5. Hans H. Penner, ‘Interpretation,’ in Willi Braun and Russell T. McCutcheon (eds.), Guide to the Study of Religion (London/New York: Cassell, 2000) 57-71, quotation from p. 69 (emphasis in original). Penner goes on to urge: ‘What we must grasp, and grasp firmly, is the premise that that there is no such thing as “religious language” in need of a special grammar, semantics or code book’ (p. 70).

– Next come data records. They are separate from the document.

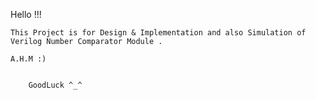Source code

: Hello !!!
	
	This Project is for Design & Implementation and also Simulation of Verilog Number Comparator Module .

	A.H.M :)


		GoodLuck ^_^
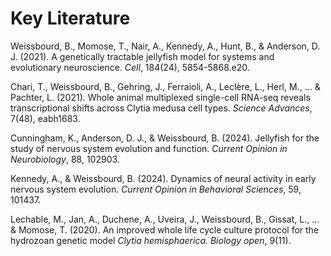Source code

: # Key Literature


Weissbourd, B., Momose, T., Nair, A., Kennedy, A., Hunt, B., & Anderson, D. J. (2021). A genetically tractable jellyfish model for systems and evolutionary neuroscience. *Cell*, 184(24), 5854-5868.e20.

Chari, T., Weissbourd, B., Gehring, J., Ferraioli, A., Leclère, L., Herl, M., ... & Pachter, L. (2021). Whole animal multiplexed single-cell RNA-seq reveals transcriptional shifts across Clytia medusa cell types. *Science Advances*, 7(48), eabh1683.

Cunningham, K., Anderson, D. J., & Weissbourd, B. (2024). Jellyfish for the study of nervous system evolution and function. *Current Opinion in Neurobiology*, 88, 102903.

Kennedy, A., & Weissbourd, B. (2024). Dynamics of neural activity in early nervous system evolution. *Current Opinion in Behavioral Sciences*, 59, 101437.


Lechable, M., Jan, A., Duchene, A., Uveira, J., Weissbourd, B., Gissat, L., ... & Momose, T. (2020). An improved whole life cycle culture protocol for the hydrozoan genetic model *Clytia hemisphaerica. Biology open*, 9(11).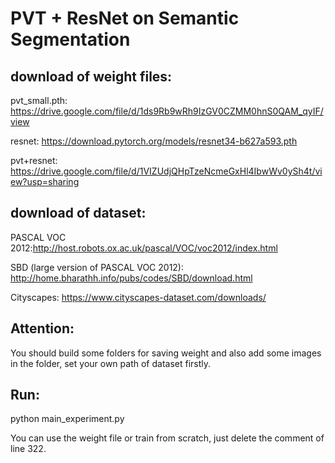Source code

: # PVT + ResNet on Semantic Segmentation

## download of weight files:

pvt_small.pth: https://drive.google.com/file/d/1ds9Rb9wRh9IzGV0CZMM0hnS0QAM_qyIF/view

resnet: https://download.pytorch.org/models/resnet34-b627a593.pth

pvt+resnet: https://drive.google.com/file/d/1VIZUdjQHpTzeNcmeGxHl4IbwWv0ySh4t/view?usp=sharing

## download of dataset:

PASCAL VOC 2012:http://host.robots.ox.ac.uk/pascal/VOC/voc2012/index.html

SBD (large version of PASCAL VOC 2012): http://home.bharathh.info/pubs/codes/SBD/download.html

Cityscapes: https://www.cityscapes-dataset.com/downloads/

## Attention:
You should build some folders for saving weight and also add some images in the folder, set your own path of dataset firstly.

## Run:
python main_experiment.py

You can use the weight file or train from scratch, just delete the comment of line 322.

6. Jonathan Z. Smith, ‘Differential Equations: On Constructing the Other,’ in idem, Relating Religion: Essays in the History of Religions (Chicago/London: Univ. of Chicago Press, 2004) 230-250, quotation from pp. 246-247. Elsewhere Smith has argued that ‘explanation is, at heart, an act of translation, of redescription’ (‘The Topography of the Sacred,’ in Relating Religion 101-116, quotation from pp. 105-106). I much appreciate his analysis in ‘A Twice-told Tale: The History of the History of Religions’ History,’ in Relating Religion 362-374 (originally published in Numen 48 [2001] 131-146), especially its peroration: To deny the legitimacy of translation ‘condemns the field [of the history of religions] to live in the world of Borges’ Pierre Menard, in which a tale must always be identically “twice-told,” where a word can only be translated by itself’ (p. 372).

7. See Jonathan Z. Smith, Map is Not Territory: Studies in the History of Religions (Leiden: Brill, 1978) 309.